WHAT TO PRODUCE
Please retype the data in full, exactly as given.

MATERIAL TO PROCESS
====================
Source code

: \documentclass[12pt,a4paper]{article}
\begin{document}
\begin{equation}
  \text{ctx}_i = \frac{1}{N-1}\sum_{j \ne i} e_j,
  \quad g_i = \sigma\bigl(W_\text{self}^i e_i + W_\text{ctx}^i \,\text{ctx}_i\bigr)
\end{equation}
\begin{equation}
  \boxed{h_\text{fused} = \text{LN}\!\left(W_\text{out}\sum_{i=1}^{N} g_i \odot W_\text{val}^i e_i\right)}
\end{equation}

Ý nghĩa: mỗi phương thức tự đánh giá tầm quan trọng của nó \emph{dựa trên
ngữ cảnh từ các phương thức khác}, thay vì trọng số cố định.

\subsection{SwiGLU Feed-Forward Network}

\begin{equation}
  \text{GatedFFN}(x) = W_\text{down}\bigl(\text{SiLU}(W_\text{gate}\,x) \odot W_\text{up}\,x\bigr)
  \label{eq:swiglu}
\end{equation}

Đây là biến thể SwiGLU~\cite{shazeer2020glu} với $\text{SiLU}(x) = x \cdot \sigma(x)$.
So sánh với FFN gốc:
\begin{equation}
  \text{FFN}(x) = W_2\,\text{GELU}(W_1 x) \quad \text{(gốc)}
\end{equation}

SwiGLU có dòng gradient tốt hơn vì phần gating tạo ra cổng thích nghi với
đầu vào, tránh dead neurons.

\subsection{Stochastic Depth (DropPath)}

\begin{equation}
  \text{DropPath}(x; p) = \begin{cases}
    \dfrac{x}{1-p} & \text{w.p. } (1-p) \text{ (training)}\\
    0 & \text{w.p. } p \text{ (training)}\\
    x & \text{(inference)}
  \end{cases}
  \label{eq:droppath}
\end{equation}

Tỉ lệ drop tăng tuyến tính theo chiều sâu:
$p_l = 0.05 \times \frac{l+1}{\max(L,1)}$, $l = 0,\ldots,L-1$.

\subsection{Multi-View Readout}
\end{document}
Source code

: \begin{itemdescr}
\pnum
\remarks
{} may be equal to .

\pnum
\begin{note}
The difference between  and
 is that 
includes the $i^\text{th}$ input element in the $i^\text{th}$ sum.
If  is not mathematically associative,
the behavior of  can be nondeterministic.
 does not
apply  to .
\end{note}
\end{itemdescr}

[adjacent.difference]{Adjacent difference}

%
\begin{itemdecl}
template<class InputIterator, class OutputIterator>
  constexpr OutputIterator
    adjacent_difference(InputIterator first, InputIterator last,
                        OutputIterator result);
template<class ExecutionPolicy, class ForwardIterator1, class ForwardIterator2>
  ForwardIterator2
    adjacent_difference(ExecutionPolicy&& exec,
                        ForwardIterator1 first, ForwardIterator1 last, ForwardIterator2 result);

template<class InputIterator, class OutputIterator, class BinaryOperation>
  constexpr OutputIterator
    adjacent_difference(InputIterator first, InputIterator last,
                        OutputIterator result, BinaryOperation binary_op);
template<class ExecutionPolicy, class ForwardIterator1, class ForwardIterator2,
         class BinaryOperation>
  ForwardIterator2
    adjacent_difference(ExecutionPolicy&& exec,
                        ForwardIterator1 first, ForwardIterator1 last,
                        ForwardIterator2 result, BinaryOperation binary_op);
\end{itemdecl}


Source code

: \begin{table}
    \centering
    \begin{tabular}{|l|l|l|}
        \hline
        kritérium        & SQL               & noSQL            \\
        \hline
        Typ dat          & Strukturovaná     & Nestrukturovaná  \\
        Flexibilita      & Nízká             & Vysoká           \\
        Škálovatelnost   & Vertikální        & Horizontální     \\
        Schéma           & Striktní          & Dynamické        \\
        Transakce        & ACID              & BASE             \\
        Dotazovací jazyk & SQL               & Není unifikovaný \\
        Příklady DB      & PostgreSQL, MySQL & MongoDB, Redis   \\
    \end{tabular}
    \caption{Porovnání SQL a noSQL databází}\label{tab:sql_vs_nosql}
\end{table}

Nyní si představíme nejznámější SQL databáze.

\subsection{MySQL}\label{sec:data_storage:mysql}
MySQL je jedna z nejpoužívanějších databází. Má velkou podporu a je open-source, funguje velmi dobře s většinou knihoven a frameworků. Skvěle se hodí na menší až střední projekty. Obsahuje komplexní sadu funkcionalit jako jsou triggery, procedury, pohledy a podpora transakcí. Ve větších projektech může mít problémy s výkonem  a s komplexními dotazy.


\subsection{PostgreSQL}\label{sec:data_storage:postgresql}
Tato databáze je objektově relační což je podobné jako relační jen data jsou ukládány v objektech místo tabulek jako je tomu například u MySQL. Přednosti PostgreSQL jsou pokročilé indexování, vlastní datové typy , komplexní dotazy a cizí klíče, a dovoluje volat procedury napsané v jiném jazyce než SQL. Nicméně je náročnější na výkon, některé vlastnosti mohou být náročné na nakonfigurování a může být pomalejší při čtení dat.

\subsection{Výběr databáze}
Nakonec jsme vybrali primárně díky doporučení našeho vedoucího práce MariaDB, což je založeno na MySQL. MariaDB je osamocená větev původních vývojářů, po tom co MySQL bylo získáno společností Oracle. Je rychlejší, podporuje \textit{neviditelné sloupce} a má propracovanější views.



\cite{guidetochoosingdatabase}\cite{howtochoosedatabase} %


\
====================
WRITTEN SOLUTION
Source code

: \documentclass[12pt,a4paper]{article}
\begin{document}
\begin{equation}
  \text{ctx}_i = \frac{1}{N-1}\sum_{j \ne i} e_j,
  \quad g_i = \sigma\bigl(W_\text{self}^i e_i + W_\text{ctx}^i \,\text{ctx}_i\bigr)
\end{equation}
\begin{equation}
  \boxed{h_\text{fused} = \text{LN}\!\left(W_\text{out}\sum_{i=1}^{N} g_i \odot W_\text{val}^i e_i\right)}
\end{equation}

Ý nghĩa: mỗi phương thức tự đánh giá tầm quan trọng của nó \emph{dựa trên
ngữ cảnh từ các phương thức khác}, thay vì trọng số cố định.

\subsection{SwiGLU Feed-Forward Network}

\begin{equation}
  \text{GatedFFN}(x) = W_\text{down}\bigl(\text{SiLU}(W_\text{gate}\,x) \odot W_\text{up}\,x\bigr)
  \label{eq:swiglu}
\end{equation}

Đây là biến thể SwiGLU~\cite{shazeer2020glu} với $\text{SiLU}(x) = x \cdot \sigma(x)$.
So sánh với FFN gốc:
\begin{equation}
  \text{FFN}(x) = W_2\,\text{GELU}(W_1 x) \quad \text{(gốc)}
\end{equation}

SwiGLU có dòng gradient tốt hơn vì phần gating tạo ra cổng thích nghi với
đầu vào, tránh dead neurons.

\subsection{Stochastic Depth (DropPath)}

\begin{equation}
  \text{DropPath}(x; p) = \begin{cases}
    \dfrac{x}{1-p} & \text{w.p. } (1-p) \text{ (training)}\\
    0 & \text{w.p. } p \text{ (training)}\\
    x & \text{(inference)}
  \end{cases}
  \label{eq:droppath}
\end{equation}

Tỉ lệ drop tăng tuyến tính theo chiều sâu:
$p_l = 0.05 \times \frac{l+1}{\max(L,1)}$, $l = 0,\ldots,L-1$.

\subsection{Multi-View Readout}
\end{document}
Source code

: \begin{itemdescr}
\pnum
\remarks
{} may be equal to .

\pnum
\begin{note}
The difference between  and
 is that 
includes the $i^\text{th}$ input element in the $i^\text{th}$ sum.
If  is not mathematically associative,
the behavior of  can be nondeterministic.
 does not
apply  to .
\end{note}
\end{itemdescr}

[adjacent.difference]{Adjacent difference}

%
\begin{itemdecl}
template<class InputIterator, class OutputIterator>
  constexpr OutputIterator
    adjacent_difference(InputIterator first, InputIterator last,
                        OutputIterator result);
template<class ExecutionPolicy, class ForwardIterator1, class ForwardIterator2>
  ForwardIterator2
    adjacent_difference(ExecutionPolicy&& exec,
                        ForwardIterator1 first, ForwardIterator1 last, ForwardIterator2 result);

template<class InputIterator, class OutputIterator, class BinaryOperation>
  constexpr OutputIterator
    adjacent_difference(InputIterator first, InputIterator last,
                        OutputIterator result, BinaryOperation binary_op);
template<class ExecutionPolicy, class ForwardIterator1, class ForwardIterator2,
         class BinaryOperation>
  ForwardIterator2
    adjacent_difference(ExecutionPolicy&& exec,
                        ForwardIterator1 first, ForwardIterator1 last,
                        ForwardIterator2 result, BinaryOperation binary_op);
\end{itemdecl}


Source code

: \begin{table}
    \centering
    \begin{tabular}{|l|l|l|}
        \hline
        kritérium        & SQL               & noSQL            \\
        \hline
        Typ dat          & Strukturovaná     & Nestrukturovaná  \\
        Flexibilita      & Nízká             & Vysoká           \\
        Škálovatelnost   & Vertikální        & Horizontální     \\
        Schéma           & Striktní          & Dynamické        \\
        Transakce        & ACID              & BASE             \\
        Dotazovací jazyk & SQL               & Není unifikovaný \\
        Příklady DB      & PostgreSQL, MySQL & MongoDB, Redis   \\
    \end{tabular}
    \caption{Porovnání SQL a noSQL databází}\label{tab:sql_vs_nosql}
\end{table}

Nyní si představíme nejznámější SQL databáze.

\subsection{MySQL}\label{sec:data_storage:mysql}
MySQL je jedna z nejpoužívanějších databází. Má velkou podporu a je open-source, funguje velmi dobře s většinou knihoven a frameworků. Skvěle se hodí na menší až střední projekty. Obsahuje komplexní sadu funkcionalit jako jsou triggery, procedury, pohledy a podpora transakcí. Ve větších projektech může mít problémy s výkonem  a s komplexními dotazy.


\subsection{PostgreSQL}\label{sec:data_storage:postgresql}
Tato databáze je objektově relační což je podobné jako relační jen data jsou ukládány v objektech místo tabulek jako je tomu například u MySQL. Přednosti PostgreSQL jsou pokročilé indexování, vlastní datové typy , komplexní dotazy a cizí klíče, a dovoluje volat procedury napsané v jiném jazyce než SQL. Nicméně je náročnější na výkon, některé vlastnosti mohou být náročné na nakonfigurování a může být pomalejší při čtení dat.

\subsection{Výběr databáze}
Nakonec jsme vybrali primárně díky doporučení našeho vedoucího práce MariaDB, což je založeno na MySQL. MariaDB je osamocená větev původních vývojářů, po tom co MySQL bylo získáno společností Oracle. Je rychlejší, podporuje \textit{neviditelné sloupce} a má propracovanější views.



\cite{guidetochoosingdatabase}\cite{howtochoosedatabase} %


\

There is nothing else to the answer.